Seguridade Social: caminho para solucionar o desfinanciamento do SUS, lutar contra a desigualdade e reconstruir a democracia
Na primeira edição da Saúde em Debate de 2023, editorialistas Eli Iola Gurgel Andrade, Ana Maria Costa, Maria Lucia Frizon Rizzotto revisitam o conceito de Seguridade Social como “eixo central para a garantia da proteção social, estruturada enquanto responsabilidade do Estado, a ser garantida a todos os brasileiros, conforme expresso na Constituição Federal de 1988 (CF/88)“. Acesse a postagem sobre o lançamento da publicação nesse link e veja a seguir o editorial na íntegra.
Seguridade Social: caminho para solucionar o desfinanciamento do SUS, lutar contra a desigualdade e reconstruir a democracia
Eli Iola Gurgel Andrade1, Ana Maria Costa2, Maria Lucia Frizon Rizzotto2
- Universidade Federal de Minas Gerais, Faculdade de Medicina, Departamento de Medicina Preventiva e Social (DMPS) – Belo Horizonte (MG), Brasil.
- Centro Brasileiro de Estudos de Saúde (Cebes) – Rio de Janeiro (RJ), Brasil.
ESTE EDITORIAL REVISITA O CONCEITO DE SEGURIDADE SOCIAL como eixo central para a garantia da proteção social, estruturada enquanto responsabilidade do Estado, a ser garantida a todos os brasileiros, conforme expresso na Constituição Federal de 1988 (CF/88).

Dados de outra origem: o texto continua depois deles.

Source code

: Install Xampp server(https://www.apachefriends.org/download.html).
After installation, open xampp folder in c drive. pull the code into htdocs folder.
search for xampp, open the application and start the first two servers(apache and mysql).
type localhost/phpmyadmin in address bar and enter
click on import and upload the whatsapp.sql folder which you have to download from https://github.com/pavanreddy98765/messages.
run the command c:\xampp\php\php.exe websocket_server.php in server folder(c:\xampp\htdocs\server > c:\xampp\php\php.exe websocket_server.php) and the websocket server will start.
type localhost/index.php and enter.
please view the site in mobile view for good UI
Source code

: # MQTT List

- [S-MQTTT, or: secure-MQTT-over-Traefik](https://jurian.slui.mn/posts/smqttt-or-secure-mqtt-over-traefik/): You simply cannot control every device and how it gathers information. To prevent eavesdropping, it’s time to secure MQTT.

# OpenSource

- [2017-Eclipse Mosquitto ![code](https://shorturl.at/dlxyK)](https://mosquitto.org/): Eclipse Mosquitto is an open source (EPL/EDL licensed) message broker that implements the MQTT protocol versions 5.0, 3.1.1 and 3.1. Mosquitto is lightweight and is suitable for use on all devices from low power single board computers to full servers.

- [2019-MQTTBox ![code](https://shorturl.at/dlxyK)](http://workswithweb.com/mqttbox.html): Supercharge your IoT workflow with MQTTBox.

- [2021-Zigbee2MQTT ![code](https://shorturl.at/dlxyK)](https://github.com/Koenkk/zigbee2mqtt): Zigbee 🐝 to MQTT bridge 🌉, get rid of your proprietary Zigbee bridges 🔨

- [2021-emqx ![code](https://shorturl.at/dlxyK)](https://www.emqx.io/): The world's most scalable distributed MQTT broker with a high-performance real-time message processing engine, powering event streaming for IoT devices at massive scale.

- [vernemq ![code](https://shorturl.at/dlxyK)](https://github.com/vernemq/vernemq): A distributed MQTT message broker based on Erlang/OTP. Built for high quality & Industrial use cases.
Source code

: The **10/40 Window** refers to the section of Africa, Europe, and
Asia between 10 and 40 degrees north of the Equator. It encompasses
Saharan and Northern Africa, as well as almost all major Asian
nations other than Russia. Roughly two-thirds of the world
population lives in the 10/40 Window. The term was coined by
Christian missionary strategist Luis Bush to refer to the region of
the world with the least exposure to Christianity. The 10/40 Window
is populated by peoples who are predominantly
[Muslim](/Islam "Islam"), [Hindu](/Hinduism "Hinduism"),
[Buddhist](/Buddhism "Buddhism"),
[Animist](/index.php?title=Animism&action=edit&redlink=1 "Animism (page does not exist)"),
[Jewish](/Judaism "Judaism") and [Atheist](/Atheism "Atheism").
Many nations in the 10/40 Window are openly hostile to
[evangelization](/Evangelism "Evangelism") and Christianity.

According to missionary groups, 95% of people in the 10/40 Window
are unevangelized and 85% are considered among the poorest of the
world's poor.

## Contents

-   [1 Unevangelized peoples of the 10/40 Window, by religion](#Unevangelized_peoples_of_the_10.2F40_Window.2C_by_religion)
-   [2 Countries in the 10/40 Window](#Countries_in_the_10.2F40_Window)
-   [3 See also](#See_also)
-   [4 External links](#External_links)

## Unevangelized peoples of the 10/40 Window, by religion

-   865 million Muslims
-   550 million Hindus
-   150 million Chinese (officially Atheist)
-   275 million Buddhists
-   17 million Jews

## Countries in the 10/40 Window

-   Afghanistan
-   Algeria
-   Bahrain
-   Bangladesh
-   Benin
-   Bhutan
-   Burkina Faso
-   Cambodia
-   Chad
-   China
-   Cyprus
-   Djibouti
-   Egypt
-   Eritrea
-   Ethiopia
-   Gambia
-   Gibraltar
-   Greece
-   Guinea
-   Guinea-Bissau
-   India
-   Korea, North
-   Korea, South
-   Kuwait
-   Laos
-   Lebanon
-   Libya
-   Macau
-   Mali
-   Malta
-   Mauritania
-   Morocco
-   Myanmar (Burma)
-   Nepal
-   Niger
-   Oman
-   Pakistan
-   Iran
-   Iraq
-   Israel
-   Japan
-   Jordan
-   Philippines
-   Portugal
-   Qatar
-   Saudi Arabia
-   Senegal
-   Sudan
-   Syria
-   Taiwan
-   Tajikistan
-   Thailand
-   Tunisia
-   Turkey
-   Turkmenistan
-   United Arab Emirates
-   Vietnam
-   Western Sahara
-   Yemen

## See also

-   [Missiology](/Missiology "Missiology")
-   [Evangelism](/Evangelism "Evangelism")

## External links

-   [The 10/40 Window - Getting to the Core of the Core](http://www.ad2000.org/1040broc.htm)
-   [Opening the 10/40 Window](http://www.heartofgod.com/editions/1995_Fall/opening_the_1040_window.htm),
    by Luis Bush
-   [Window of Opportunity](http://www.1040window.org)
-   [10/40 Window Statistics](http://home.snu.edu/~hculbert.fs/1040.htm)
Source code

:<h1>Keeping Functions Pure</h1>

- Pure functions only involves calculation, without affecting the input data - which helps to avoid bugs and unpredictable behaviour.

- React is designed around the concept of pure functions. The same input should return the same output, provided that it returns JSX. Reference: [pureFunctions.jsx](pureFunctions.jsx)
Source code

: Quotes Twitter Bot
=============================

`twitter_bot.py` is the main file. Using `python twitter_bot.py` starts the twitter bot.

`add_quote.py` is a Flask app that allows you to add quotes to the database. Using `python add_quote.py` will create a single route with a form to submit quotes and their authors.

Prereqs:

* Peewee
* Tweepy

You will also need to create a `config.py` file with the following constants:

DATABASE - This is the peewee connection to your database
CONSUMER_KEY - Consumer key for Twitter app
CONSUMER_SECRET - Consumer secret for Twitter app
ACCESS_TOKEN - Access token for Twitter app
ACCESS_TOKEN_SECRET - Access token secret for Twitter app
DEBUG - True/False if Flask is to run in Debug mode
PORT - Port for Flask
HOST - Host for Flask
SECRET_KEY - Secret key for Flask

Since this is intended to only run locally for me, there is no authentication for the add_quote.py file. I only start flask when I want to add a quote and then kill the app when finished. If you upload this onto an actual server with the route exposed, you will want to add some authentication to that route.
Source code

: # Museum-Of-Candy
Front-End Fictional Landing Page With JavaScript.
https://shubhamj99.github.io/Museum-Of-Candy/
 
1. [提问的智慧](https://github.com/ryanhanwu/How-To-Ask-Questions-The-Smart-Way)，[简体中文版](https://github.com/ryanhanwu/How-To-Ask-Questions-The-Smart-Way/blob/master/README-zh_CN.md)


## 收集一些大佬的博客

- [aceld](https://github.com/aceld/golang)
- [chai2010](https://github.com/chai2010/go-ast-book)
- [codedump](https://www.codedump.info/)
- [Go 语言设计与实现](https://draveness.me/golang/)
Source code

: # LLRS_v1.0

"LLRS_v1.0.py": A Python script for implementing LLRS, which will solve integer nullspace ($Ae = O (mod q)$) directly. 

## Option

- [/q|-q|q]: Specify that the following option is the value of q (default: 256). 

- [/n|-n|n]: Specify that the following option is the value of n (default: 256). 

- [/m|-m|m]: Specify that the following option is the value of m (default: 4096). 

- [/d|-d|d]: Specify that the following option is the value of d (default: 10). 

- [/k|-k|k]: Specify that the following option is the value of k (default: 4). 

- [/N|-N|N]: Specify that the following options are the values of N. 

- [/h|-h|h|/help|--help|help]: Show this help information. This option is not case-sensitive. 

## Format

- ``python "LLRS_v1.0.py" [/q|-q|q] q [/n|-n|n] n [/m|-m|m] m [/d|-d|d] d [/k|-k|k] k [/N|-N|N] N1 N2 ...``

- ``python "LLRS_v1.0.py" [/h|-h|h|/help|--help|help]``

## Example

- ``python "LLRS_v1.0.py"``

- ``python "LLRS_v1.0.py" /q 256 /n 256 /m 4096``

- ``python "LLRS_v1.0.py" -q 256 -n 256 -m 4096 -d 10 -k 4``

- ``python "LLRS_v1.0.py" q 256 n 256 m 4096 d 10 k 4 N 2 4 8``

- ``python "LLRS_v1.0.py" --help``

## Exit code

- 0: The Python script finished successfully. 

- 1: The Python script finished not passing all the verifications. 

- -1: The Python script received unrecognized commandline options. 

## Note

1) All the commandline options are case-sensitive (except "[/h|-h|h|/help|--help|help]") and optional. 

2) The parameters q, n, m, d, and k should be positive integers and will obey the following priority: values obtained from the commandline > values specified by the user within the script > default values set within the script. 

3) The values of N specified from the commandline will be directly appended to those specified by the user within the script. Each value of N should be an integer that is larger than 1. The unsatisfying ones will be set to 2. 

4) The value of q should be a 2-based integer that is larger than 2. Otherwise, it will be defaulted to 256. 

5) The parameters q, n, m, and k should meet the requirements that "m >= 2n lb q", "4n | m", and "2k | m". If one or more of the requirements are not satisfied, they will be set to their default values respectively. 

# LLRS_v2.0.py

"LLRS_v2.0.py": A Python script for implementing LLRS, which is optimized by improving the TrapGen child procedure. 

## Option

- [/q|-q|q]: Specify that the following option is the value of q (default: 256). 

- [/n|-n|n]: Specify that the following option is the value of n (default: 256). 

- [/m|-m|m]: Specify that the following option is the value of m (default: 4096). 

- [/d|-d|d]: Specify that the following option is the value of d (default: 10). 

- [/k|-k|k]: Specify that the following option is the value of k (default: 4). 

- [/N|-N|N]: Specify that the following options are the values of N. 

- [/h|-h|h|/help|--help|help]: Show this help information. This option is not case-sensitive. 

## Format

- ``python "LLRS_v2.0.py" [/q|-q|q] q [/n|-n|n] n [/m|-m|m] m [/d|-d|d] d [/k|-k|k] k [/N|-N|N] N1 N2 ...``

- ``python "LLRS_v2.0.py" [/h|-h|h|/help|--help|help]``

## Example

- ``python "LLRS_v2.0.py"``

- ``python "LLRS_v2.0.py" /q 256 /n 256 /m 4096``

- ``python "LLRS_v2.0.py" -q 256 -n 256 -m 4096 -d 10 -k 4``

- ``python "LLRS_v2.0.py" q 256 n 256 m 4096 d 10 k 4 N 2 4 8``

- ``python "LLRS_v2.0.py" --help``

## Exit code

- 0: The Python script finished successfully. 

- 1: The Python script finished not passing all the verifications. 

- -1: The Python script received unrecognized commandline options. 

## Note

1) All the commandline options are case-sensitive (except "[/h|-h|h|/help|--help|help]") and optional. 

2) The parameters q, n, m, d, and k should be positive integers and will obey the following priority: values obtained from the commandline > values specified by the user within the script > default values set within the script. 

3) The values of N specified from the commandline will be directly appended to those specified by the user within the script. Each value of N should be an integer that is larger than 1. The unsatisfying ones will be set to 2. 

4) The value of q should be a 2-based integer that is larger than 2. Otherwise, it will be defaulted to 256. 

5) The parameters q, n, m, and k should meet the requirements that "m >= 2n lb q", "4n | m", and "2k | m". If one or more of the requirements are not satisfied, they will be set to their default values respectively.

Naquele momento de transição para a democracia, após décadas de acelerado crescimento econômico e elevada concentração da riqueza, a sociedade brasileira inscreveu em sua lei máxima a decisão de não mais compatibilizar desigualdade e desenvolvimento. Em seu art. 194, reconhece o direito à cidadania e ao bem-estar social:
A seguridade social compreende um conjunto integrado de ações de iniciativa dos Poderes Públicos e da sociedade, destinadas a assegurar os direitos relativos à saúde, à previdência e à assistência social1.
Passadas mais de três décadas, a destruição de direitos e retrocessos ocorridos nos últimos anos desafia a reconstrução democrática do Brasil. Neste momento, portanto, é fundamental retomar o debate que originou a noção de Seguridade Social, à qual foi integrado o direito universal à saúde.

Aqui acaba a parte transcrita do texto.